In the last 40 years alone, what was once a living and breathing organic movement became so institutionalized that we started to believe that it would be a business mindset of supposedly rigorous measures that would finally set us free. Today as the entire financial system breaks down the best we can do is look backwards and say that the forefathers of movement were right, capitalism will undo its own self – but what do we have to offer that is new? And what have we forgotten along the way?
The truth is that we lack as much faith and trust as the rest of them, fighting for grants, hoarding ideas and constraining ourselves. “People seek relationships more than money,” this is David Brooks in the New York Times, neither revolutionary nor new age, and if they get it why can’t we? This is what we have to be radical about, we have to drop the stuff and meetings that are overloading us, let them die with the dying while we seriously intensify our relationships to each other – connect in non-meeting space, get personal, get deep, get authentic, realize that we all want the same thing!
If you want to make people act like machines and steal most of their labor from them you build an oppressive organization, and this is what we’ve inherited oppressive organizations – system wide, the whole thing! Foundations, advocacy groups, service organizations, intermediaries, most coalitions and faith-based groups – all in the same paradigm. But when people are self-motivated, when they want to do something together, and the technology is there to do it, then we just have to cut the whole thing loose, not hold it back with our hopes for control.

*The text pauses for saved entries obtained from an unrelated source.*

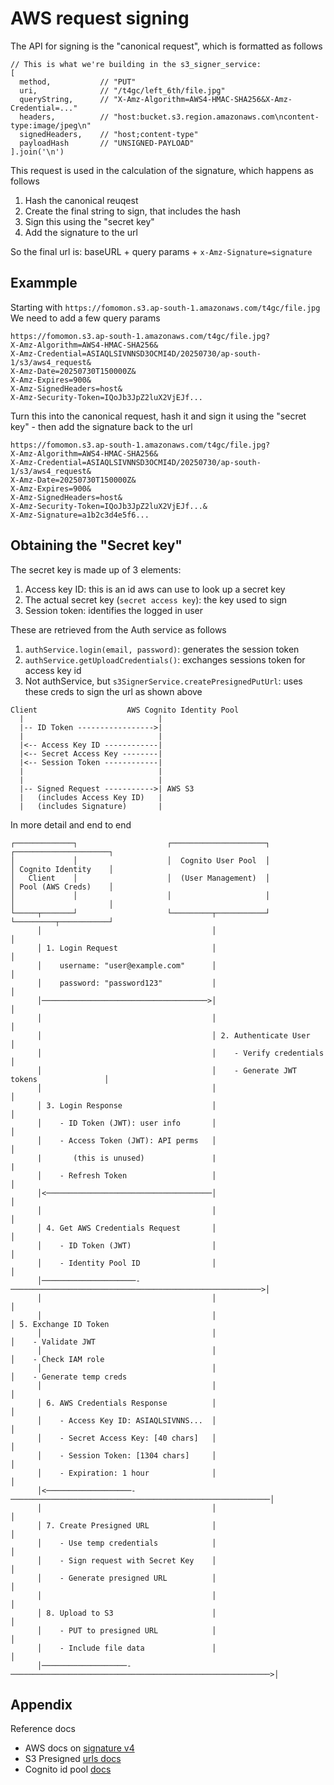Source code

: # AWS request signing 

The API for signing is the "canonical request", which is formatted as follows 
```console 
// This is what we're building in the s3_signer_service:
[
  method,           // "PUT"
  uri,              // "/t4gc/left_6th/file.jpg"
  queryString,      // "X-Amz-Algorithm=AWS4-HMAC-SHA256&X-Amz-Credential=..."
  headers,          // "host:bucket.s3.region.amazonaws.com\ncontent-type:image/jpeg\n"
  signedHeaders,    // "host;content-type"
  payloadHash       // "UNSIGNED-PAYLOAD"
].join('\n')
```
This request is used in the calculation of the signature, which happens as follows 
1. Hash the canonical reuqest 
2. Create the final string to sign, that includes the hash
3. Sign this using the "secret key" 
4. Add the signature to the url 

So the final url is: baseURL + query params + `x-Amz-Signature=signature`

## Exammple 

Starting with `https://fomomon.s3.ap-south-1.amazonaws.com/t4gc/file.jpg`
We need to add a few query params
```
https://fomomon.s3.ap-south-1.amazonaws.com/t4gc/file.jpg?
X-Amz-Algorithm=AWS4-HMAC-SHA256&
X-Amz-Credential=ASIAQLSIVNNSD3OCMI4D/20250730/ap-south-1/s3/aws4_request&
X-Amz-Date=20250730T150000Z&
X-Amz-Expires=900&
X-Amz-SignedHeaders=host&
X-Amz-Security-Token=IQoJb3JpZ2luX2VjEJf...
```
Turn this into the canonical request, hash it and sign it using the "secret key" - then add the signature back to the url
```
https://fomomon.s3.ap-south-1.amazonaws.com/t4gc/file.jpg?
X-Amz-Algorithm=AWS4-HMAC-SHA256&
X-Amz-Credential=ASIAQLSIVNNSD3OCMI4D/20250730/ap-south-1/s3/aws4_request&
X-Amz-Date=20250730T150000Z&
X-Amz-Expires=900&
X-Amz-SignedHeaders=host&
X-Amz-Security-Token=IQoJb3JpZ2luX2VjEJf...&
X-Amz-Signature=a1b2c3d4e5f6...
```

## Obtaining the "Secret key" 

The secret key is made up of 3 elements: 
1. Access key ID: this is an id aws can use to look up a secret key 
2. The actual secret key (`secret access key`): the key used to sign 
3. Session token: identifies the logged in user 

These are retrieved from the Auth service as follows 
1. `authService.login(email, password)`: generates the session token
2. `authService.getUploadCredentials()`: exchanges sessions token for access key id
3. Not authService, but `s3SignerService.createPresignedPutUrl`: uses these creds to sign the url as shown above

```
Client                    AWS Cognito Identity Pool
  |                              |
  |-- ID Token ----------------->|
  |                              |
  |<-- Access Key ID ------------|
  |<-- Secret Access Key --------|
  |<-- Session Token ------------|
  |                              |
  |                              |
  |-- Signed Request ----------->| AWS S3
  |   (includes Access Key ID)   |
  |   (includes Signature)       |
```
In more detail and end to end 
```
┌─────────────┐                    ┌─────────────────────┐                    ┌─────────────────────┐
│             │                    │  Cognito User Pool  │                    │ Cognito Identity    │
│   Client    │                    │  (User Management)  │                    │ Pool (AWS Creds)    │
│             │                    │                     │                    │                     │
└─────┬───────┘                    └─────────┬───────────┘                    └─────────┬───────────┘
      │                                      │                                        │
      │ 1. Login Request                     │                                        │
      │    username: "user@example.com"      │                                        │
      │    password: "password123"           │                                        │
      │─────────────────────────────────────>│                                        │
      │                                      │                                        │
      │                                      │ 2. Authenticate User                   │
      │                                      │    - Verify credentials                │
      │                                      │    - Generate JWT tokens               │
      │                                      │                                        │
      │ 3. Login Response                    │                                        │
      │    - ID Token (JWT): user info       │                                        │
      │    - Access Token (JWT): API perms   │                                        │
      |       (this is unused)               |                                        |
      │    - Refresh Token                   │                                        │
      │<─────────────────────────────────────│                                        │
      │                                      │                                        │
      │ 4. Get AWS Credentials Request       │                                        │
      │    - ID Token (JWT)                  │                                        │
      │    - Identity Pool ID                │                                        │
      │─────────────────────-────────────────────────────────────────────────────────>│
      │                                      │                                        │
      │                                      │                                        │ 5. Exchange ID Token
      │                                      │                                        │    - Validate JWT
      │                                      │                                        │    - Check IAM role
      │                                      │                                        │    - Generate temp creds
      │                                      │                                        │
      │ 6. AWS Credentials Response          │                                        │
      │    - Access Key ID: ASIAQLSIVNNS...  │                                        │
      │    - Secret Access Key: [40 chars]   │                                        │
      │    - Session Token: [1304 chars]     │                                        │
      │    - Expiration: 1 hour              │                                        │
      │<───────────────────-──────────────────────────────────────────────────────────│
      │                                      │                                        │
      │ 7. Create Presigned URL              │                                        │
      │    - Use temp credentials            │                                        │
      │    - Sign request with Secret Key    │                                        │
      │    - Generate presigned URL          │                                        │
      │                                      │                                        │
      │ 8. Upload to S3                      │                                        │
      │    - PUT to presigned URL            │                                        │
      │    - Include file data               │                                        │
      │───────────────────-──────────────────────────────────────────────────────────>│
```
## Appendix 

Reference docs 
* AWS docs on [signature v4](https://docs.aws.amazon.com/IAM/latest/UserGuide/reference_sigv-create-signed-request.html)
* S3 Presigned [urls docs](https://docs.aws.amazon.com/AmazonS3/latest/userguide/ShareObjectPreSignedURL.html)
* Cognito id pool [docs](https://docs.aws.amazon.com/cognito/latest/developerguide/authentication.html)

By God we are the ones with heart, we have the competitive advantage on this one, we are the ones that want to go radical and this crisis is our chance. I think of my Rockwood year-long cohort and the economy of love that has now evolved among us – what else can we do with that? I think of the Boston non-meetings, of the effort to keep it real here at the Interaction Institute for Social Change, of the Gathering for Justice and it’s leaders telling me that they had built relationships together, that they have love and they have trust and they want to work with those. This, my friends is the raw material for movement, a paradigm shifts only as we step into the new – movement is not an election, it is social transformation. Let’s go!